2) Emerging Minority Position - National Standard:
* Some states abandoned the locality rule b/c it is no longer justified in view of:
a) the uniform standards of skill and knowledge now imposed through national licensing examinations and board certification, 
b) the ready availability of transportation and communication between rural and urban practitioners; and
c) the explosive growth in information technology occasioned by the advent of computers and the internet

3) "Respectable Minority" Issue:
* Courts recognize that medicine is an inexact, evolving science that can involve substantial disagreements among its practitioners.
* Some courts have held, therefore, that it is enough if a Dr. followed the cours of a "respectable minority" of doctors.
* Other courts have been more restrictive, requiring that the doctrine applies only when ther is more than one acceptable treatment or procedure

2. PROOF
a. Burden is on the Plaintiff to establish Negligence.

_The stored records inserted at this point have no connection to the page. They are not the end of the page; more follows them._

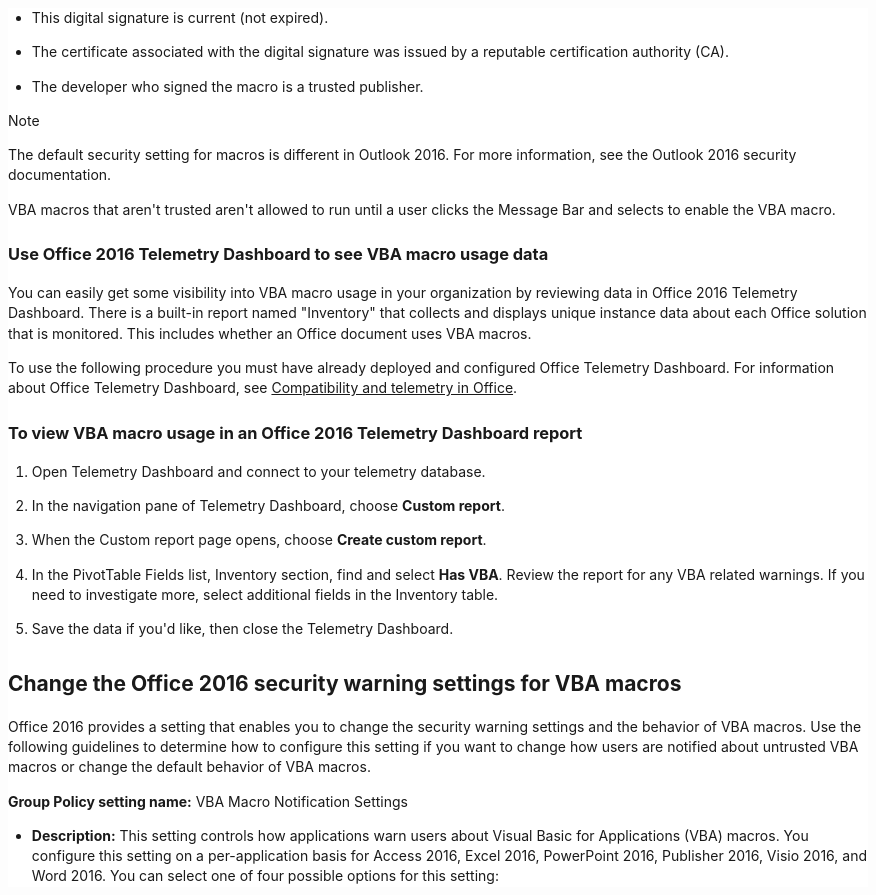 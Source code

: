 - This digital signature is current (not expired).
    
- The certificate associated with the digital signature was issued by a reputable certification authority (CA).
    
- The developer who signed the macro is a trusted publisher.
    
> [!NOTE]
> The default security setting for macros is different in Outlook 2016. For more information, see the Outlook 2016 security documentation. 
  
VBA macros that aren't trusted aren't allowed to run until a user clicks the Message Bar and selects to enable the VBA macro.
  
### Use Office 2016 Telemetry Dashboard to see VBA macro usage data

You can easily get some visibility into VBA macro usage in your organization by reviewing data in Office 2016 Telemetry Dashboard. There is a built-in report named "Inventory" that collects and displays unique instance data about each Office solution that is monitored. This includes whether an Office document uses VBA macros.
  
To use the following procedure you must have already deployed and configured Office Telemetry Dashboard. For information about Office Telemetry Dashboard, see [Compatibility and telemetry in Office](../../compat/compatibility-and-telemetry-in-office.md).
  
### To view VBA macro usage in an Office 2016 Telemetry Dashboard report

1. Open Telemetry Dashboard and connect to your telemetry database.
    
2. In the navigation pane of Telemetry Dashboard, choose **Custom report**.
    
3. When the Custom report page opens, choose **Create custom report**.
    
4. In the PivotTable Fields list, Inventory section, find and select **Has VBA**. Review the report for any VBA related warnings. If you need to investigate more, select additional fields in the Inventory table.
    
5. Save the data if you'd like, then close the Telemetry Dashboard.
    
<a name="changedefault"> </a>
## Change the Office 2016 security warning settings for VBA macros

Office 2016 provides a setting that enables you to change the security warning settings and the behavior of VBA macros. Use the following guidelines to determine how to configure this setting if you want to change how users are notified about untrusted VBA macros or change the default behavior of VBA macros.
  
**Group Policy setting name:** VBA Macro Notification Settings 
  
- **Description:** This setting controls how applications warn users about Visual Basic for Applications (VBA) macros. You configure this setting on a per-application basis for Access 2016, Excel 2016, PowerPoint 2016, Publisher 2016, Visio 2016, and Word 2016. You can select one of four possible options for this setting: 
     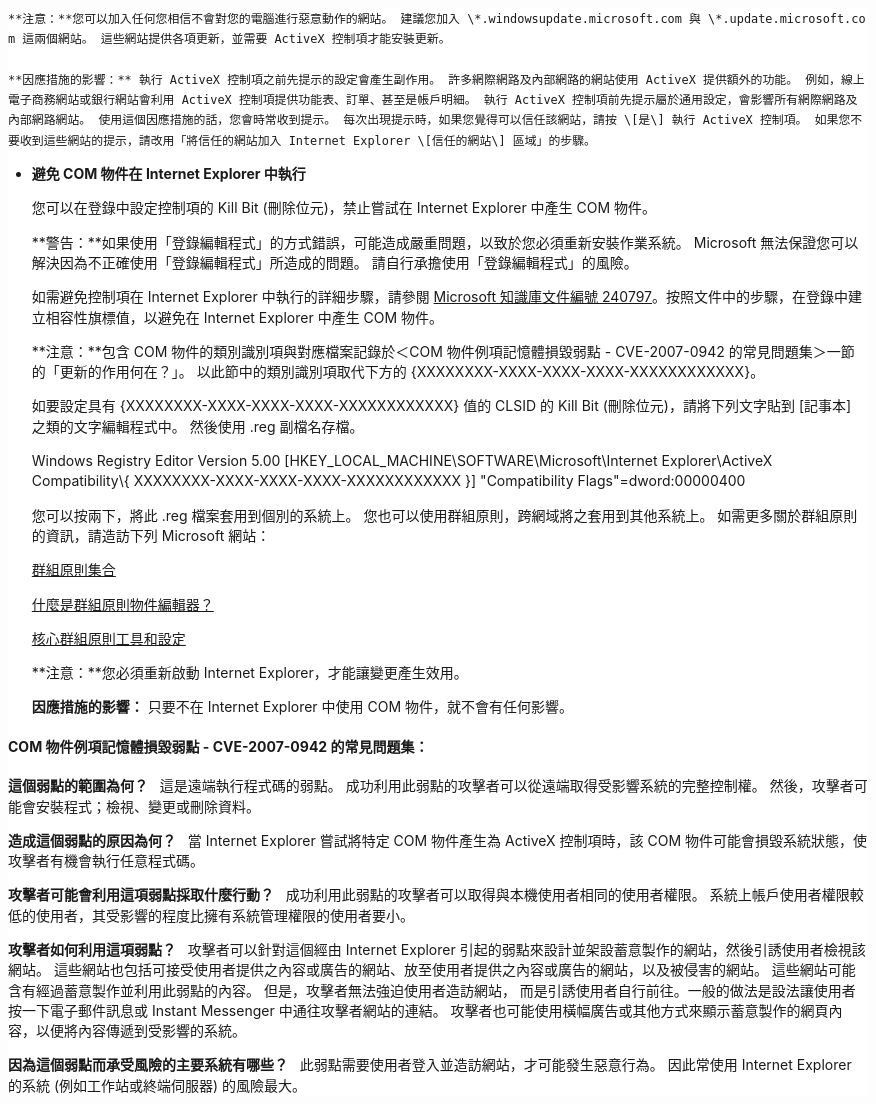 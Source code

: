     **注意：**您可以加入任何您相信不會對您的電腦進行惡意動作的網站。 建議您加入 \*.windowsupdate.microsoft.com 與 \*.update.microsoft.com 這兩個網站。 這些網站提供各項更新，並需要 ActiveX 控制項才能安裝更新。

    **因應措施的影響：** 執行 ActiveX 控制項之前先提示的設定會產生副作用。 許多網際網路及內部網路的網站使用 ActiveX 提供額外的功能。 例如，線上電子商務網站或銀行網站會利用 ActiveX 控制項提供功能表、訂單、甚至是帳戶明細。 執行 ActiveX 控制項前先提示屬於通用設定，會影響所有網際網路及內部網路網站。 使用這個因應措施的話，您會時常收到提示。 每次出現提示時，如果您覺得可以信任該網站，請按 \[是\] 執行 ActiveX 控制項。 如果您不要收到這些網站的提示，請改用「將信任的網站加入 Internet Explorer \[信任的網站\] 區域」的步驟。

-   **避免 COM 物件在 Internet Explorer 中執行**  

    您可以在登錄中設定控制項的 Kill Bit (刪除位元)，禁止嘗試在 Internet Explorer 中產生 COM 物件。

    **警告：**如果使用「登錄編輯程式」的方式錯誤，可能造成嚴重問題，以致於您必須重新安裝作業系統。 Microsoft 無法保證您可以解決因為不正確使用「登錄編輯程式」所造成的問題。 請自行承擔使用「登錄編輯程式」的風險。

    如需避免控制項在 Internet Explorer 中執行的詳細步驟，請參閱 [Microsoft 知識庫文件編號 240797](http://support.microsoft.com/kb/240797)。按照文件中的步驟，在登錄中建立相容性旗標值，以避免在 Internet Explorer 中產生 COM 物件。

    **注意：**包含 COM 物件的類別識別項與對應檔案記錄於＜COM 物件例項記憶體損毀弱點 - CVE-2007-0942 的常見問題集＞一節的「更新的作用何在？」。 以此節中的類別識別項取代下方的 {XXXXXXXX-XXXX-XXXX-XXXX-XXXXXXXXXXXX}。

    如要設定具有 {XXXXXXXX-XXXX-XXXX-XXXX-XXXXXXXXXXXX} 值的 CLSID 的 Kill Bit (刪除位元)，請將下列文字貼到 \[記事本\] 之類的文字編輯程式中。 然後使用 .reg 副檔名存檔。

    Windows Registry Editor Version 5.00
    \[HKEY\_LOCAL\_MACHINE\\SOFTWARE\\Microsoft\\Internet Explorer\\ActiveX Compatibility\\{ XXXXXXXX-XXXX-XXXX-XXXX-XXXXXXXXXXXX }\]
    "Compatibility Flags"=dword:00000400

    您可以按兩下，將此 .reg 檔案套用到個別的系統上。 您也可以使用群組原則，跨網域將之套用到其他系統上。 如需更多關於群組原則的資訊，請造訪下列 Microsoft 網站：

    [群組原則集合](http://www.microsoft.com/technet/prodtechnol/windowsserver2003/library/techref/6d7cb788-b31d-4d17-9f1e-b5ddaa6deecd.mspx)

    [什麼是群組原則物件編輯器？](http://www.microsoft.com/technet/prodtechnol/windowsserver2003/library/techref/47ba1311-6cca-414f-98c9-2d7f99fca8a3.mspx)

    [核心群組原則工具和設定](http://www.microsoft.com/technet/prodtechnol/windowsserver2003/library/techref/e926577a-5619-4912-b5d9-e73d4bdc9491.mspx)

    **注意：**您必須重新啟動 Internet Explorer，才能讓變更產生效用。

    **因應措施的影響：** 只要不在 Internet Explorer 中使用 COM 物件，就不會有任何影響。

#### COM 物件例項記憶體損毀弱點 - CVE-2007-0942 的常見問題集：

**這個弱點的範圍為何？**  
這是遠端執行程式碼的弱點。 成功利用此弱點的攻擊者可以從遠端取得受影響系統的完整控制權。 然後，攻擊者可能會安裝程式；檢視、變更或刪除資料。

**造成這個弱點的原因為何？**  
當 Internet Explorer 嘗試將特定 COM 物件產生為 ActiveX 控制項時，該 COM 物件可能會損毀系統狀態，使攻擊者有機會執行任意程式碼。

**攻擊者可能會利用這項弱點採取什麼行動？**  
成功利用此弱點的攻擊者可以取得與本機使用者相同的使用者權限。 系統上帳戶使用者權限較低的使用者，其受影響的程度比擁有系統管理權限的使用者要小。

**攻擊者如何利用這項弱點？**  
攻擊者可以針對這個經由 Internet Explorer 引起的弱點來設計並架設蓄意製作的網站，然後引誘使用者檢視該網站。 這些網站也包括可接受使用者提供之內容或廣告的網站、放至使用者提供之內容或廣告的網站，以及被侵害的網站。 這些網站可能含有經過蓄意製作並利用此弱點的內容。 但是，攻擊者無法強迫使用者造訪網站， 而是引誘使用者自行前往。一般的做法是設法讓使用者按一下電子郵件訊息或 Instant Messenger 中通往攻擊者網站的連結。 攻擊者也可能使用橫幅廣告或其他方式來顯示蓄意製作的網頁內容，以便將內容傳遞到受影響的系統。

**因為這個弱點而承受風險的主要系統有哪些？**  
此弱點需要使用者登入並造訪網站，才可能發生惡意行為。 因此常使用 Internet Explorer 的系統 (例如工作站或終端伺服器) 的風險最大。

b. Only way to show is through EXPERT TESTIMONY.
* Expert must show:
1. The standard conduct in the profession; and
2. Defendant departed from it.
3. Doctor, in a MedMal, would say "No respectable minority would have failed to perform".

c. BUT, sometimes the standards may be negligent

* In Helling, a glaucoma test was not performed because it was not standard practice to perform the pressure test to those under 40.
Held: 
* it is the duty of the courts to say what is required to protect patients, and that the standards of a profession may be negligent.

d. Respectable Minority: you do not need 51% of the profession, you can have a respectable minority.

e. Informed Consent

Three elements:
(1) Failure to inform patient of material risks and alternatives
(2) Causation
(3) Injury

(1) Physician fail to inform of material risks or alternatives (breached a standard of care).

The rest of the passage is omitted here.